The cheater plug is also recognized as a safety hazard in laboratory settings. For example, in August 2005, Tarun Mal, an associate professor at Cleveland State University, was electrocuted when he plugged a defective fluorescent lamp into a time switch using a cheater plug. Subsequently, the state of Ohio issued seven citations to the university for unsafe electrical conditions. The Scientist notes that four of the University's seven environmental safety experts agreed that use of the cheater plug "is not uncommon in US university labs". Jim Kaufman, CEO of the Laboratory Safety Institute, says, "When you inspect labs, it's not unusual to find anywhere from one to seven that way."

== Alternatives ==
There are several alternatives for connecting newer appliances to two-prong receptacles without rewiring the building: removing the grounding pin of the plug (unsafe), replacing the receptacle with a three-prong outlet (unsafe without proper ground), or replacing the receptacle with a Ground Fault Circuit Interrupter (GFCI).

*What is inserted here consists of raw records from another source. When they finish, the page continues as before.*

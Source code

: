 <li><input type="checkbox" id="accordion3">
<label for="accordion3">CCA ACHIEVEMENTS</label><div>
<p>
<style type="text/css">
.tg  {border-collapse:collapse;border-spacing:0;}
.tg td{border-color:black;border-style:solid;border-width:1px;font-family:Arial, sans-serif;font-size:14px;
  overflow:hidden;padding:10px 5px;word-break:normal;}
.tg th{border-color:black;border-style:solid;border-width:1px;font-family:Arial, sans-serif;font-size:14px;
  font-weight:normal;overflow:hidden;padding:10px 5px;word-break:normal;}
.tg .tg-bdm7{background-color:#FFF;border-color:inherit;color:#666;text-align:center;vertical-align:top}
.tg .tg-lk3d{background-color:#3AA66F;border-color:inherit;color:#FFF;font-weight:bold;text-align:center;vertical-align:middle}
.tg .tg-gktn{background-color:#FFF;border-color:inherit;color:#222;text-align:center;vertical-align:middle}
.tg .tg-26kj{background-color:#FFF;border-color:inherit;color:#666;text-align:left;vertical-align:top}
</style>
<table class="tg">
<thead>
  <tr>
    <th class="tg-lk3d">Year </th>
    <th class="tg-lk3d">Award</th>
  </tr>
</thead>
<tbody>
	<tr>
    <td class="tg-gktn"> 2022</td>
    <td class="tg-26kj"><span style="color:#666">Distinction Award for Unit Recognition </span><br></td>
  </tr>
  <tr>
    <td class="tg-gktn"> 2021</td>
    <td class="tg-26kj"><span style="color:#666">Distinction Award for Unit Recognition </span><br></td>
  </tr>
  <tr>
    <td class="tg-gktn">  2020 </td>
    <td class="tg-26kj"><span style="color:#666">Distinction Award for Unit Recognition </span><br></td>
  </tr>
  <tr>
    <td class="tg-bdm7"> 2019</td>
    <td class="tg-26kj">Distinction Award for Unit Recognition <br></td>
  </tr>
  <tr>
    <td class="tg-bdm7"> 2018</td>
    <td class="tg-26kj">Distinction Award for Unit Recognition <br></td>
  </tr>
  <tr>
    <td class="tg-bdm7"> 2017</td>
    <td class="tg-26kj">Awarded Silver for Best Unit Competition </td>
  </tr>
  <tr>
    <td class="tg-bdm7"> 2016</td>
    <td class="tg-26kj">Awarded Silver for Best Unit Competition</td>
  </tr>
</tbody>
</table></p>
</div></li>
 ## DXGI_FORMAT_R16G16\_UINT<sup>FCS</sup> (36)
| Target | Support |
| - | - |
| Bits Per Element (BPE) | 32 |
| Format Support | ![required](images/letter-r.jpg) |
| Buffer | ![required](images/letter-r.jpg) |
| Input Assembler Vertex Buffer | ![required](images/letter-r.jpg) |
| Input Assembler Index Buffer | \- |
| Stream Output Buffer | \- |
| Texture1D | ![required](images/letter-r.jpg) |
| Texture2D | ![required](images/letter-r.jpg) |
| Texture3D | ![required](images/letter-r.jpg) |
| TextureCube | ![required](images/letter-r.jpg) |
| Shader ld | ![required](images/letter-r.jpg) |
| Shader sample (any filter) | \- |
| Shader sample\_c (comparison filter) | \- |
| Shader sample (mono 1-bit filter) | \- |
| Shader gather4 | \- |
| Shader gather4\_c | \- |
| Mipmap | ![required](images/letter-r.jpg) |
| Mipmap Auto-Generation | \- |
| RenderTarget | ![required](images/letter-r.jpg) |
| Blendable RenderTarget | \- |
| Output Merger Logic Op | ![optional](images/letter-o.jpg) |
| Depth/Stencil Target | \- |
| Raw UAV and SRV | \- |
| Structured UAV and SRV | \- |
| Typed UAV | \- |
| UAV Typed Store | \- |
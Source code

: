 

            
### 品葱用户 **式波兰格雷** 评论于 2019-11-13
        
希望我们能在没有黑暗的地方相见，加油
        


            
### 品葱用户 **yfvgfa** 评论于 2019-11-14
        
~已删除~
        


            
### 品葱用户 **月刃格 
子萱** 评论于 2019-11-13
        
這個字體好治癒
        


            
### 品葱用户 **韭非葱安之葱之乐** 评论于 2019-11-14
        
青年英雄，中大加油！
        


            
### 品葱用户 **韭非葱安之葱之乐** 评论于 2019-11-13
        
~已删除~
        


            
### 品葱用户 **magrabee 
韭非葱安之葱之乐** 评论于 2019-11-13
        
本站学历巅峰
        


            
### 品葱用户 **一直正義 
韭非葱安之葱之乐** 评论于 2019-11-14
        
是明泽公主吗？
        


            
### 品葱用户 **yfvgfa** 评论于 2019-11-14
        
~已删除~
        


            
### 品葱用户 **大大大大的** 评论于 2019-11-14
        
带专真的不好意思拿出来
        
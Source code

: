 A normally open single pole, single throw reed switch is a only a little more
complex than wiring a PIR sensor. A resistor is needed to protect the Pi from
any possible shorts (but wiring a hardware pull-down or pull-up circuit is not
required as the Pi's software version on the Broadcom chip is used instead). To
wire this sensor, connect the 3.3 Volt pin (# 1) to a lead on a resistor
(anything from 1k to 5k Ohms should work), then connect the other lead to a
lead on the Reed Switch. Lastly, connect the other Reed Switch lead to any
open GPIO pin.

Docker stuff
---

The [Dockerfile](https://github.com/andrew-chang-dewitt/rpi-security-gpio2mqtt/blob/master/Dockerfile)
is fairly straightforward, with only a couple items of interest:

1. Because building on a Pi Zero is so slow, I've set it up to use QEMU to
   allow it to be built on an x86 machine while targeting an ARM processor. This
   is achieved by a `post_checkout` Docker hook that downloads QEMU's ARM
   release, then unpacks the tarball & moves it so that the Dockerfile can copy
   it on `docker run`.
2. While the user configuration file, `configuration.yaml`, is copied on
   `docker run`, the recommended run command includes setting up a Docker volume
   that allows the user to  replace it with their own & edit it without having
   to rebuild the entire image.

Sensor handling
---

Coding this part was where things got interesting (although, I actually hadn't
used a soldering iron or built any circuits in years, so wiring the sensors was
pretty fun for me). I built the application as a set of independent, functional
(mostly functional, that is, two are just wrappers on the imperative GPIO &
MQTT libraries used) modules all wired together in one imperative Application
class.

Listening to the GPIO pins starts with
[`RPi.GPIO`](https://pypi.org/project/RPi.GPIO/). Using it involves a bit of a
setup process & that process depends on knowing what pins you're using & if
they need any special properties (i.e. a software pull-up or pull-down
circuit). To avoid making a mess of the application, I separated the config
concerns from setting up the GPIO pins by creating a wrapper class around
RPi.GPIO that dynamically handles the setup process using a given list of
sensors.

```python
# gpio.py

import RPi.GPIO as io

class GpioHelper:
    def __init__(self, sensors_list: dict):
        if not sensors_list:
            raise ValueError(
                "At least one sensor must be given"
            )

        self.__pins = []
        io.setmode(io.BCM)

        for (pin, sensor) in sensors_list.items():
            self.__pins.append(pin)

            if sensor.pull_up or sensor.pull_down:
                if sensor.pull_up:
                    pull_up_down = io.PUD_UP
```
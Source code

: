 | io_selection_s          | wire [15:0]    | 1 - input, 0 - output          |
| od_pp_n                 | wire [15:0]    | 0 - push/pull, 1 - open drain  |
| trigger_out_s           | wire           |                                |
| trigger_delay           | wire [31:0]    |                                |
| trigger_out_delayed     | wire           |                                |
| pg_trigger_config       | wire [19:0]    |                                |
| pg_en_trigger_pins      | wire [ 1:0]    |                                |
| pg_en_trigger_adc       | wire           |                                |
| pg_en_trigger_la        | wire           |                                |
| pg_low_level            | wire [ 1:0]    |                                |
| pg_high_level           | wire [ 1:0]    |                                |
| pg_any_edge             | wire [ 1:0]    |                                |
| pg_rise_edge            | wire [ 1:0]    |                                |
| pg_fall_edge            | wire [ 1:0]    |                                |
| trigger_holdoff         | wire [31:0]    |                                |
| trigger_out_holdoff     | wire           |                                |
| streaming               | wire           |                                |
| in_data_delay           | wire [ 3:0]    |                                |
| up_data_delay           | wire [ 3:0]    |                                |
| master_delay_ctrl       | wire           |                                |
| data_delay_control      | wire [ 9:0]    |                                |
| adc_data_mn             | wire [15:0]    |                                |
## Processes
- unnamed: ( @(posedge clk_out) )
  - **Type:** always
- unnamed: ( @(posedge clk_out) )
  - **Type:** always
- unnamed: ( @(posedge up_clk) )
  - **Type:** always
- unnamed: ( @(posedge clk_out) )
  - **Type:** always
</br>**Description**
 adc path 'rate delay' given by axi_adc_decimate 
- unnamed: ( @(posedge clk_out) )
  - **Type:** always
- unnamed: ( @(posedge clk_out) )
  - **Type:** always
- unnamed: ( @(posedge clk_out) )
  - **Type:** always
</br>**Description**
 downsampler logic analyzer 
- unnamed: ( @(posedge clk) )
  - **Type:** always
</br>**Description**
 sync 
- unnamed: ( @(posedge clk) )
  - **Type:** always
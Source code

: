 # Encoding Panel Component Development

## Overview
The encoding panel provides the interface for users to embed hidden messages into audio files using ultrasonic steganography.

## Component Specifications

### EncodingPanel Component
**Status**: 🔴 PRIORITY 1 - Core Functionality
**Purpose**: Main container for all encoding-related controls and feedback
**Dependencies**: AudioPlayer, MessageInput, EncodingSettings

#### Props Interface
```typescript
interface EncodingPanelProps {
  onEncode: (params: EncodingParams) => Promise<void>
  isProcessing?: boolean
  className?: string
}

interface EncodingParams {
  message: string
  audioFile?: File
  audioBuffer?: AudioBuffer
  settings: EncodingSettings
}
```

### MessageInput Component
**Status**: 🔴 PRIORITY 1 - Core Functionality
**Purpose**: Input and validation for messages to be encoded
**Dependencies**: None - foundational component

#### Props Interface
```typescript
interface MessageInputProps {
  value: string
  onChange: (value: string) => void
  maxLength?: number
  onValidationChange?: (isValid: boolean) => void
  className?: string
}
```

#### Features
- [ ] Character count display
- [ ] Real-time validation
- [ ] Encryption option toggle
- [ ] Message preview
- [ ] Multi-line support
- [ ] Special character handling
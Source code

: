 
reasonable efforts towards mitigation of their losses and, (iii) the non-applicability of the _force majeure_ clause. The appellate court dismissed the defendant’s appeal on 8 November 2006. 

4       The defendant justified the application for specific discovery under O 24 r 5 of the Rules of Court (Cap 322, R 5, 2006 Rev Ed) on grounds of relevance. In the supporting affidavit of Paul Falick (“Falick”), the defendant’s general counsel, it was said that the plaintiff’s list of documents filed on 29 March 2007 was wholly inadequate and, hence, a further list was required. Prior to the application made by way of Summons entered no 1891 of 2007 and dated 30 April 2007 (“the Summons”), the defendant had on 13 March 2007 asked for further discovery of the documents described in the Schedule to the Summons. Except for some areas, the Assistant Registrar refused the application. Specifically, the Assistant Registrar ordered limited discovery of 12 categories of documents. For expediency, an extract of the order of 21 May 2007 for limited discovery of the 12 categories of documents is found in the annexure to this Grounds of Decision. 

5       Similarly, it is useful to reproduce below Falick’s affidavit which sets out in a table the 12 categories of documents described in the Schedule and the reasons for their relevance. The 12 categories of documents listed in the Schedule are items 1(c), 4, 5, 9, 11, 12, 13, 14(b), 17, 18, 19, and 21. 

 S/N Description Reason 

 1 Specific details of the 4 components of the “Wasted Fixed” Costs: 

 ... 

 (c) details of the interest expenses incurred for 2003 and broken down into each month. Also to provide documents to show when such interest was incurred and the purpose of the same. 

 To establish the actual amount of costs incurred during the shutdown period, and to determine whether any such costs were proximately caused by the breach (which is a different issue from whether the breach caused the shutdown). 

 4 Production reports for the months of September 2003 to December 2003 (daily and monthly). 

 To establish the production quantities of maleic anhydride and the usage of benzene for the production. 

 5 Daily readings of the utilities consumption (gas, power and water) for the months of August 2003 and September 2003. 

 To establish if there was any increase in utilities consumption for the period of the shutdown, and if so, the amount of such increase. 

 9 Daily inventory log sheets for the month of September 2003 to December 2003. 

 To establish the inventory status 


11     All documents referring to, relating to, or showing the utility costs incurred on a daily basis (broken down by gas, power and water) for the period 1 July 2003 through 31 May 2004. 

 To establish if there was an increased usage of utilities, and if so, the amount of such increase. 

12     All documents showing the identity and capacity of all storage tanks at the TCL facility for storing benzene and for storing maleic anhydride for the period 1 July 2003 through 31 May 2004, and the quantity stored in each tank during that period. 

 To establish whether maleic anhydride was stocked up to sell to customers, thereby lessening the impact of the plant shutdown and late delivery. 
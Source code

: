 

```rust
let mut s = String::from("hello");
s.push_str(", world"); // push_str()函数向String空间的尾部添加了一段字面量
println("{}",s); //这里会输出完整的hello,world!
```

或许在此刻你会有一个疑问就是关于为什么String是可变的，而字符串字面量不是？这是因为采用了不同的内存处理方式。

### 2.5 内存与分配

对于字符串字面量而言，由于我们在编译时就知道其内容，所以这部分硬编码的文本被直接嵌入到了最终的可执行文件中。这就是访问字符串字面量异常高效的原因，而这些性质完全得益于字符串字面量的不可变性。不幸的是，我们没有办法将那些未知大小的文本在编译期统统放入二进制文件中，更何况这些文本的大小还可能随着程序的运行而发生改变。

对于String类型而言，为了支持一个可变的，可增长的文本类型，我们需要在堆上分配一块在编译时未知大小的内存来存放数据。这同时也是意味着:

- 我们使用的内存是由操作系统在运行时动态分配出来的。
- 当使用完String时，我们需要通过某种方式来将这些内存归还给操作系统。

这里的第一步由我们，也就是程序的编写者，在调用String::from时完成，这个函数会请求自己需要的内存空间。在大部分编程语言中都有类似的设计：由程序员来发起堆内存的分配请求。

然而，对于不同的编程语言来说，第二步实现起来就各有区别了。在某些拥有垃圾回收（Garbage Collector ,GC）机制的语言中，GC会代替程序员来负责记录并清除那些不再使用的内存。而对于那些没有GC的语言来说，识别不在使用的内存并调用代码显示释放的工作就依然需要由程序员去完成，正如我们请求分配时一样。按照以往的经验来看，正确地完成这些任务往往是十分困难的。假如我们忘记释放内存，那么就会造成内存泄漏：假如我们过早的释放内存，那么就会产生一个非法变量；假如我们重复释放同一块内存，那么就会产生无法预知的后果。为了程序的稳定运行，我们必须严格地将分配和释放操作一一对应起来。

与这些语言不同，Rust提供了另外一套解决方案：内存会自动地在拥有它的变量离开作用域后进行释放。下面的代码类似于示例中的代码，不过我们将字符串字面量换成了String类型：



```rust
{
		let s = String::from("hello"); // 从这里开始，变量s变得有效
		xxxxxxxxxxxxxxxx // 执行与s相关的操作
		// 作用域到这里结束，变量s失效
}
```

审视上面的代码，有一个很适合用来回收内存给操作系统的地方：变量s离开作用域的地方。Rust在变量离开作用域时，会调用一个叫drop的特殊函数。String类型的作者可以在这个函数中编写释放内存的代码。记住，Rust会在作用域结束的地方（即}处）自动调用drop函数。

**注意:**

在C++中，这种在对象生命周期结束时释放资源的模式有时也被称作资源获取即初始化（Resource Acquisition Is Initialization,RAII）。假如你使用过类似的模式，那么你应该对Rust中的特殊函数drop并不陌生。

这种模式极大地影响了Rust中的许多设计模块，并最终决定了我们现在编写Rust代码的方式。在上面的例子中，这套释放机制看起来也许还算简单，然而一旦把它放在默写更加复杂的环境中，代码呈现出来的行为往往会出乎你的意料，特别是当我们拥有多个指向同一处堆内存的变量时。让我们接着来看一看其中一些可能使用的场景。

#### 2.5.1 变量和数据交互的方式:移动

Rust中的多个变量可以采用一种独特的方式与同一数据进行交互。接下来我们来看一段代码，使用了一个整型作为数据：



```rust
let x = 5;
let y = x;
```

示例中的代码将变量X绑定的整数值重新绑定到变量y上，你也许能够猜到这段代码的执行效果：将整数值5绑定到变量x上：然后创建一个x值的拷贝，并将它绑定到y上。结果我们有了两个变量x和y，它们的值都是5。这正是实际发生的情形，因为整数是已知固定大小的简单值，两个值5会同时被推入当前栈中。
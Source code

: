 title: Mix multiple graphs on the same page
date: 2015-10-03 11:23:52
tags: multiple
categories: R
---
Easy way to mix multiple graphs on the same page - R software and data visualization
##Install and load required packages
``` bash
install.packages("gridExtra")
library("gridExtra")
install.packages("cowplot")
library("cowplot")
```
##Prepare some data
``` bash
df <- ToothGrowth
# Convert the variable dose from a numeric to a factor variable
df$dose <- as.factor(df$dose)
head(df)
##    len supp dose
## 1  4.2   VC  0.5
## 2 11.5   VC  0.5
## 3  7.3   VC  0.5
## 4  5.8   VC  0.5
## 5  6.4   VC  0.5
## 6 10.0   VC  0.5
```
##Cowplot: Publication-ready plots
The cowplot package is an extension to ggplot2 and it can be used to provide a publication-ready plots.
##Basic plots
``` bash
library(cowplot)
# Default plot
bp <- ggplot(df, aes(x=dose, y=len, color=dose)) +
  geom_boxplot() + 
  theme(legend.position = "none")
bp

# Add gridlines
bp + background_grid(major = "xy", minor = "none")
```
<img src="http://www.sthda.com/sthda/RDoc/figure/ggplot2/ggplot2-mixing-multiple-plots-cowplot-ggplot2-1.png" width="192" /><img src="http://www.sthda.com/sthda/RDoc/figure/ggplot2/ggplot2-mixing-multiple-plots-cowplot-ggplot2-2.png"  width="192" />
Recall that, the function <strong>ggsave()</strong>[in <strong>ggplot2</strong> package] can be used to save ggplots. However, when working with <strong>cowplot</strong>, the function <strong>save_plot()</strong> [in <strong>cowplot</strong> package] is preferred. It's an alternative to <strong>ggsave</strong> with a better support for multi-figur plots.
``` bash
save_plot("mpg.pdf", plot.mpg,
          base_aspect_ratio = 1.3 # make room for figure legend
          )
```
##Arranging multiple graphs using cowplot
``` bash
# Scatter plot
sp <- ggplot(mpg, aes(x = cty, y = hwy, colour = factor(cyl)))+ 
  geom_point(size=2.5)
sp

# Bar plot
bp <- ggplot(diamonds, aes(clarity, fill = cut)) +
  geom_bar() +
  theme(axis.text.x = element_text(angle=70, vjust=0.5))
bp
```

Removing the grounding pin of the appliance’s plug is unsafe, and leaves the appliance without proper grounding even when relocated and plugged into a properly grounded three-prong receptacle. Additionally, since most NEMA 5-15P plugs have both current-carrying prongs the same width and rely on the ground pin for correct orientation, removing it allows insertion of the plug with hot and neutral wires reversed, creating an additional hazard. In most cases it also invalidates the manufacturer's warranty against defects as an unsupported modification of the appliance.

Replacing the receptacle with the three-prong type and leaving the ground screw unconnected is just as unsafe as using a cheater plug, but has the additional disadvantage that subsequent users of the outlet may not be aware that it is not properly grounded. Even worse, if the ground screw of the receptacle is connected to the neutral side, electric shock is possible even when the appliance is properly functioning. This is called a "false" or "bootleg" ground and is a serious safety hazard often undetected by common receptacle testers.

Replacing the obsolete receptacle with a GFCI receptacle is the safest alternative, other than installing a new cable from the main circuit breaker panel. If a Ground Fault Circuit Interrupter receptacle is properly functioning, it will interrupt dangerous current to limit the duration of a potentially lethal electric shock from an appliance precisely when the receptacle is not the only conductor to electrical ground (this is a ground fault, by definition). For the purpose of protecting humans against electric shocks, the National Electrical Code permits such replacement if the installer labels the GFCI as having "No Equipment Ground". When installed for this situation, the ground connection should be left unconnected. An external GFCI receptacle tester may not make an ungrounded GFCI trip, as these testers use the ground connection to simulate a fault. But the test button integrated into the GFCI receptacle should function normally and cause the outlet to shut off until it is reset manually. If it does not, the outlet is not protected and should be replaced.